- BRIEF: Could you print all the entries below exactly as they appear, omitting the pictures?
※ ※ ※
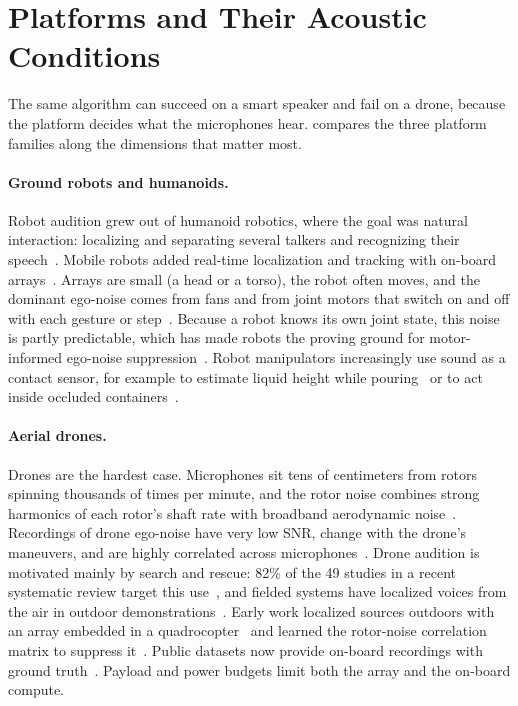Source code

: \section{Platforms and Their Acoustic Conditions}
\label{sec:platforms}

The same algorithm can succeed on a smart speaker and fail on a drone, because the platform decides what the microphones hear.
 compares the three platform families along the dimensions that matter most.

\paragraph{Ground robots and humanoids.}
Robot audition grew out of humanoid robotics, where the goal was natural interaction: localizing and separating several talkers and recognizing their speech~\cite{nakadai2000active,nakadai2017hark}.
Mobile robots added real-time localization and tracking with on-board arrays~\cite{valin2003robust,valin2007tracking,grondin2019lightweight}.
Arrays are small (a head or a torso), the robot often moves, and the dominant ego-noise comes from fans and from joint motors that switch on and off with each gesture or step~\cite{ince2009template,schmidt2016dictionary}.
Because a robot knows its own joint state, this noise is partly predictable, which has made robots the proving ground for motor-informed ego-noise suppression~\cite{ince2009template,schmidt2018egonoise,schmidt2019informed}.
Robot manipulators increasingly use sound as a contact sensor, for example to estimate liquid height while pouring~\cite{liang2019pouring} or to act inside occluded containers~\cite{du2022playitbyear}.

\paragraph{Aerial drones.}
Drones are the hardest case.
Microphones sit tens of centimeters from rotors spinning thousands of times per minute, and the rotor noise combines strong harmonics of each rotor's shaft rate with broadband aerodynamic noise~\cite{strauss2018dregon,yen2023ncm}.
Recordings of drone ego-noise have very low SNR, change with the drone's maneuvers, and are highly correlated across microphones~\cite{ruizespitia2018aira}.
Drone audition is motivated mainly by search and rescue: 82\% of the 49 studies in a recent systematic review target this use~\cite{chevtchenko2025review}, and fielded systems have localized voices from the air in outdoor demonstrations~\cite{hoshiba2017uav}.
Early work localized sources outdoors with an array embedded in a quadrocopter~\cite{okutani2012quadrocopter} and learned the rotor-noise correlation matrix to suppress it~\cite{furukawa2013ncm}.
Public datasets now provide on-board recordings with ground truth~\cite{strauss2018dregon,wang2019avq,ruizespitia2018aira}.
Payload and power budgets limit both the array and the on-board compute.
※ ※ ※
- ANSWER TO THIS TASK:
Source code

: \section{Platforms and Their Acoustic Conditions}
\label{sec:platforms}

The same algorithm can succeed on a smart speaker and fail on a drone, because the platform decides what the microphones hear.
 compares the three platform families along the dimensions that matter most.

\paragraph{Ground robots and humanoids.}
Robot audition grew out of humanoid robotics, where the goal was natural interaction: localizing and separating several talkers and recognizing their speech~\cite{nakadai2000active,nakadai2017hark}.
Mobile robots added real-time localization and tracking with on-board arrays~\cite{valin2003robust,valin2007tracking,grondin2019lightweight}.
Arrays are small (a head or a torso), the robot often moves, and the dominant ego-noise comes from fans and from joint motors that switch on and off with each gesture or step~\cite{ince2009template,schmidt2016dictionary}.
Because a robot knows its own joint state, this noise is partly predictable, which has made robots the proving ground for motor-informed ego-noise suppression~\cite{ince2009template,schmidt2018egonoise,schmidt2019informed}.
Robot manipulators increasingly use sound as a contact sensor, for example to estimate liquid height while pouring~\cite{liang2019pouring} or to act inside occluded containers~\cite{du2022playitbyear}.

\paragraph{Aerial drones.}
Drones are the hardest case.
Microphones sit tens of centimeters from rotors spinning thousands of times per minute, and the rotor noise combines strong harmonics of each rotor's shaft rate with broadband aerodynamic noise~\cite{strauss2018dregon,yen2023ncm}.
Recordings of drone ego-noise have very low SNR, change with the drone's maneuvers, and are highly correlated across microphones~\cite{ruizespitia2018aira}.
Drone audition is motivated mainly by search and rescue: 82\% of the 49 studies in a recent systematic review target this use~\cite{chevtchenko2025review}, and fielded systems have localized voices from the air in outdoor demonstrations~\cite{hoshiba2017uav}.
Early work localized sources outdoors with an array embedded in a quadrocopter~\cite{okutani2012quadrocopter} and learned the rotor-noise correlation matrix to suppress it~\cite{furukawa2013ncm}.
Public datasets now provide on-board recordings with ground truth~\cite{strauss2018dregon,wang2019avq,ruizespitia2018aira}.
Payload and power budgets limit both the array and the on-board compute.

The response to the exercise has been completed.